Thursday, June 3, 2010

Spring Riverwalks 2010!

Performance artist and poet, Rhonda Morton and Naturalist Educator, Ian McLaughlin from Tanglewood Nature Center presented the Spring Riverwalks to CRSP students. Both presenters asked students to draw on experiences during the fall riverwalks and classroom visits as written in the journals they kept all year.
Morton focused on the use of simile and metaphor in writing and was able to inspire the students to generate some of their own through careful and quiet observation and techniques for building sensory and writing "muscles."

The grass smells like a fresh salad....
The tall grass looks like mist rising...The leaves look like a small bed...the creek whooshes like a conductor's wand...The clover looks like butterflies...The grass looks like the back of a giant bug.

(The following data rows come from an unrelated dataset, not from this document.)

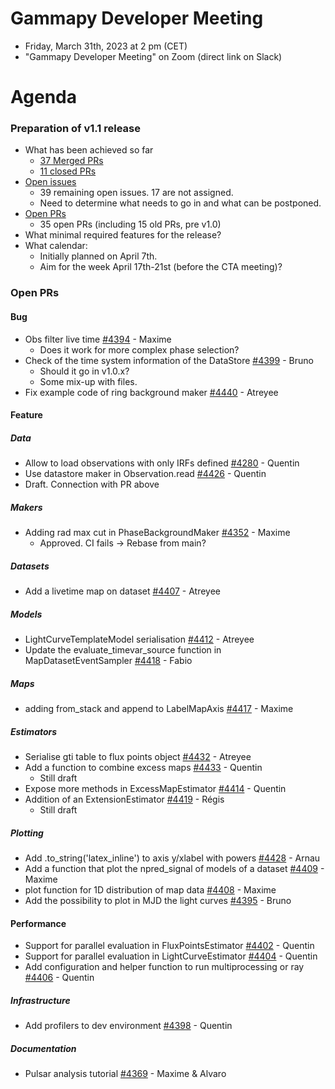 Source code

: 
# Gammapy Developer Meeting

* Friday, March 31th, 2023 at 2 pm (CET)
* "Gammapy Developer Meeting" on Zoom (direct link on Slack)
# Agenda

### Preparation of v1.1 release
* What has been achieved so far
  * [37 Merged PRs](https://github.com/gammapy/gammapy/pulls?q=is%3Aclosed+is%3Apr+milestone%3A1.1)
  * [11 closed PRs](https://github.com/gammapy/gammapy/issues?q=is%3Aissue+is%3Aclosed+milestone%3A1.1)
* [Open issues](https://github.com/gammapy/gammapy/issues?page=1&q=is%3Aopen+is%3Aissue+milestone%3A1.1)
  * 39 remaining open issues. 17 are not assigned.
  * Need to determine what needs to go in and what can be postponed.
* [Open PRs](https://github.com/gammapy/gammapy/pulls?q=is%3Aopen+is%3Apr+milestone%3A1.1)
  * 35 open PRs (including 15 old PRs, pre v1.0)
* What minimal required features for the release?
* What calendar:
  * Initially planned on April 7th.
  * Aim for the week April 17th-21st (before the CTA meeting)?
  
### Open PRs
#### Bug
* Obs filter live time [#4394](https://github.com/gammapy/gammapy/pull/4394) - Maxime
  * Does it work for more complex phase selection?
* Check of the time system information of the DataStore [#4399](https://github.com/gammapy/gammapy/pull/4399) - Bruno 
  * Should it go in v1.0.x?
  * Some mix-up with files.
* Fix example code of ring background maker [#4440](https://github.com/gammapy/gammapy/pull/4440) - Atreyee  

#### Feature
##### Data
* Allow to load observations with only IRFs defined [#4280](https://github.com/gammapy/gammapy/pull/4280) - Quentin
* Use datastore maker in Observation.read [#4426](https://github.com/gammapy/gammapy/pull/4426) - Quentin
 * Draft. Connection with PR above
##### Makers
* Adding rad max cut in PhaseBackgroundMaker [#4352](https://github.com/gammapy/gammapy/pull/4352) - Maxime
  * Approved. CI fails -> Rebase from main?
##### Datasets
* Add a livetime map on dataset [#4407](https://github.com/gammapy/gammapy/pull/4407) - Atreyee
##### Models 
* LightCurveTemplateModel serialisation [#4412](https://github.com/gammapy/gammapy/pull/4412) - Atreyee
* Update the evaluate_timevar_source function in MapDatasetEventSampler [#4418](https://github.com/gammapy/gammapy/pull/4418) - Fabio
##### Maps
* adding from_stack and append to LabelMapAxis [#4417](https://github.com/gammapy/gammapy/pull/4417) - Maxime
##### Estimators
* Serialise gti table to flux points object [#4432](https://github.com/gammapy/gammapy/pull/4432) - Atreyee
* Add a function to combine excess maps [#4433](https://github.com/gammapy/gammapy/pull/4433) - Quentin 
  * Still draft
* Expose more methods in ExcessMapEstimator [#4414](https://github.com/gammapy/gammapy/pull/4414) - Quentin
* Addition of an ExtensionEstimator [#4419](https://github.com/gammapy/gammapy/pull/4419) - Régis
  * Still draft
##### Plotting
* Add .to_string('latex_inline') to axis y/xlabel with powers [#4428](https://github.com/gammapy/gammapy/pull/4428) - Arnau
* Add a function that plot the npred_signal of models of a dataset [#4409](https://github.com/gammapy/gammapy/pull/4409) - Maxime
* plot function for 1D distribution of map data [#4408](https://github.com/gammapy/gammapy/pull/4408) - Maxime
* Add the possibility to plot in MJD the light curves [#4395](https://github.com/gammapy/gammapy/pull/4395) - Bruno
#### Performance
* Support for parallel evaluation in FluxPointsEstimator [#4402](https://github.com/gammapy/gammapy/pull/4402) - Quentin
* Support for parallel evaluation in LightCurveEstimator [#4404](https://github.com/gammapy/gammapy/pull/4404) - Quentin
* Add configuration and helper function to run multiprocessing or ray  [#4406](https://github.com/gammapy/gammapy/pull/4406) - Quentin
##### Infrastructure
* Add profilers to dev environment [#4398](https://github.com/gammapy/gammapy/pull/4398) - Quentin
##### Documentation
* Pulsar analysis tutorial [#4369](https://github.com/gammapy/gammapy/pull/4369) - Maxime & Alvaro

McLaughlin reviewed the water cycle with his students and introduced them to some new fauna. Students learned where the Wyncoop Creek originated and had lots of fun exploring it and discovering new creatures especially hiding under rocks. For some 4th graders, it was their first experience finding crayfish and small bugs and amphibians in the wild.


Center Street teacher, Bob Bartley, accompanies his students to the Chemung River.



A wood pecker was on hand at the Wyncoop Creek offering plenty of sensory output!

It sounds like A whole orchestra: the woodpecker is a drum, the other birds are flutes, the clothes rubbing sound like a guitar...

The woodpecker sounds llike a man chopping wood...


The flowers look like confetti...



Center Street teacher, Elaine Benton, documents the event with her camera.